[Christopher Columbus by Filson Young]@TWC D-Link book
Christopher Columbus

CHAPTER II
10/25

The men were powerful and apparently harmless; they showed no truculent or suspicious spirit; they had no knowledge of arms; a thousand of them would not face three Christians; and "so they are suitable to be governed and made to work and sow and do everything else that shall be necessary, and to build villages and be taught to wear clothing and observe our customs." At present, you see, they are but poor happy heathens, living in a paradise of their own, where the little birds sing all through the warm nights, and the rivers murmur through flowery meadows, and no one has any knowledge of arms or desire of such knowledge, and every one goes naked and unashamed.

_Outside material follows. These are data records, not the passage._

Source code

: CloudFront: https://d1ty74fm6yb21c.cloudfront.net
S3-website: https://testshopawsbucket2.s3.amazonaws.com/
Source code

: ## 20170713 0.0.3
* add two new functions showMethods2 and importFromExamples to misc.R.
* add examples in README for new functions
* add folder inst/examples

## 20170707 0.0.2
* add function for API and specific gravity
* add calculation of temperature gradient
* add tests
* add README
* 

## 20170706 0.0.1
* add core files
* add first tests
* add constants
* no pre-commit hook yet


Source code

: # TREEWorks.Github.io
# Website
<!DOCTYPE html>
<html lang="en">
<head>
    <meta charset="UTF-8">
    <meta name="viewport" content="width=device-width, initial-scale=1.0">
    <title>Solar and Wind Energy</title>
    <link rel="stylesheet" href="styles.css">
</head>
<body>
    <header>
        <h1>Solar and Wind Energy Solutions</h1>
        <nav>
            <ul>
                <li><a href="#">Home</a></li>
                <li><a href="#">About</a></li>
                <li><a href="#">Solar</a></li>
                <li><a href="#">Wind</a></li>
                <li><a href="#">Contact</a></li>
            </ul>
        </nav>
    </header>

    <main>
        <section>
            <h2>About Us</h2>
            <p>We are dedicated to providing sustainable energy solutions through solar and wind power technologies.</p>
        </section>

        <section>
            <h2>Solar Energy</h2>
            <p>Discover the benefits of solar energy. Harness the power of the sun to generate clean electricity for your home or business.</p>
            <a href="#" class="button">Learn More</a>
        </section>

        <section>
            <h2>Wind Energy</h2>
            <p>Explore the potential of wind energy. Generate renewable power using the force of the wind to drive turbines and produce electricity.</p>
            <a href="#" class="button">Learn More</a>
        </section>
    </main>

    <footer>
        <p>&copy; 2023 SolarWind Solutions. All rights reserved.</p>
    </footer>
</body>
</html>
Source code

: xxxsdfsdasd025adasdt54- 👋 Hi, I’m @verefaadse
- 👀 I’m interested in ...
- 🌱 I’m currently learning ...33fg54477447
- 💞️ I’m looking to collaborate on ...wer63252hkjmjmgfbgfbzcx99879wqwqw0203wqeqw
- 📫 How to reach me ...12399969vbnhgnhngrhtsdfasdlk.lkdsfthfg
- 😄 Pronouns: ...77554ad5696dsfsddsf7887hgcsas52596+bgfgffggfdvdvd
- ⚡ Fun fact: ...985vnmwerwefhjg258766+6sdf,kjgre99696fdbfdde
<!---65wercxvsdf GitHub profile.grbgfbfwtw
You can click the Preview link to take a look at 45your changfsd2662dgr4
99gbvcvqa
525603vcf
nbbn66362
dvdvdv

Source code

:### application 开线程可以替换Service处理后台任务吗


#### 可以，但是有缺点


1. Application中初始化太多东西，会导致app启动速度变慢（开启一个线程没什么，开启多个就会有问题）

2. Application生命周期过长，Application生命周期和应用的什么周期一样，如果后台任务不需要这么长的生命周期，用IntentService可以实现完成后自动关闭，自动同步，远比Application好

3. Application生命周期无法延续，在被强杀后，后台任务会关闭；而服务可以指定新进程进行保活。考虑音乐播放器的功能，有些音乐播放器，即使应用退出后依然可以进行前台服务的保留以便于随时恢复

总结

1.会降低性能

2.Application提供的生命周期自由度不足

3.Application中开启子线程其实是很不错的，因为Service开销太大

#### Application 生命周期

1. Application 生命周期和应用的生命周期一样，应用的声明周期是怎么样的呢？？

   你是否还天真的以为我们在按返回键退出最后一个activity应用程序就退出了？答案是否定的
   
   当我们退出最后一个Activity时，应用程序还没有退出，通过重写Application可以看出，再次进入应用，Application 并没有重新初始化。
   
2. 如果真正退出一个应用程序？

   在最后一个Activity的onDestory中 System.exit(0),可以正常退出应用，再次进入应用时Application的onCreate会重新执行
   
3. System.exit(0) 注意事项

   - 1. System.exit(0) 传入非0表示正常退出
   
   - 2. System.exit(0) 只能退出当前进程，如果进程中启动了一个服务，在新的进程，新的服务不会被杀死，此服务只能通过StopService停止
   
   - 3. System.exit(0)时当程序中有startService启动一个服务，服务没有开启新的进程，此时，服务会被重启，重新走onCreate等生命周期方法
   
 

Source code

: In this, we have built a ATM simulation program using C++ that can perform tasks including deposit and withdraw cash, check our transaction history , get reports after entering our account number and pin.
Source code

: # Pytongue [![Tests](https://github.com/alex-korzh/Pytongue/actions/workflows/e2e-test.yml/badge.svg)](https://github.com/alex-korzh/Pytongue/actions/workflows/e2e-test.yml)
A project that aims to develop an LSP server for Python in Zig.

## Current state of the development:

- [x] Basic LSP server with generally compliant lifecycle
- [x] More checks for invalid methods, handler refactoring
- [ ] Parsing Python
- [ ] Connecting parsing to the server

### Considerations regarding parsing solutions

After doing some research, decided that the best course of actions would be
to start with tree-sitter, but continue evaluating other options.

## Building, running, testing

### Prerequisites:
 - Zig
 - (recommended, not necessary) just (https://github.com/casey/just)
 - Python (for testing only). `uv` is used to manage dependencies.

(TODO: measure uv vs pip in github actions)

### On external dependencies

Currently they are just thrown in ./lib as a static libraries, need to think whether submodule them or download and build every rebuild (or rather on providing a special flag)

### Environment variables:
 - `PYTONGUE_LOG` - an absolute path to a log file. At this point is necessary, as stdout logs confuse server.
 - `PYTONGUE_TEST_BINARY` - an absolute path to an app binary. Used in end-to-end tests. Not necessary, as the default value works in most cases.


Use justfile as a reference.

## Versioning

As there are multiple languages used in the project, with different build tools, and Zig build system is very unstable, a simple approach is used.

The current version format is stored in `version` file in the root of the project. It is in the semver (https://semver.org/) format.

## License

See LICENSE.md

High time, indeed, that they should be taught to wear clothing and observe our customs.
The local chief came on a visit of state to the ship; and the Admiral paid him due honour, telling him that he came as an envoy from the greatest sovereigns in the world.

But this charming king, or cacique as they called him, would not believe this; he thought that Columbus was, for reasons of modesty, speaking less than the truth--a new charge to bring against our Christopher! He believed that the Spaniards came from heaven, and that the realms of the sovereigns of Castile were in the heavens and not in this world.

He took some refreshment, as his councillors did also, little dreaming, poor wretches, what in after years was to come to them through all this palavering and exchanging of presents.

The immediate result of the interview, however, was to make intercourse with the natives much freer and pleasanter even than it had been before; and some of the sailors went fishing with the natives.
It was then that they were shown some cane arrows with hardened points, which the natives said belonged to the people of 'Caniba', who, they alleged, came to the island to capture and eat the natives.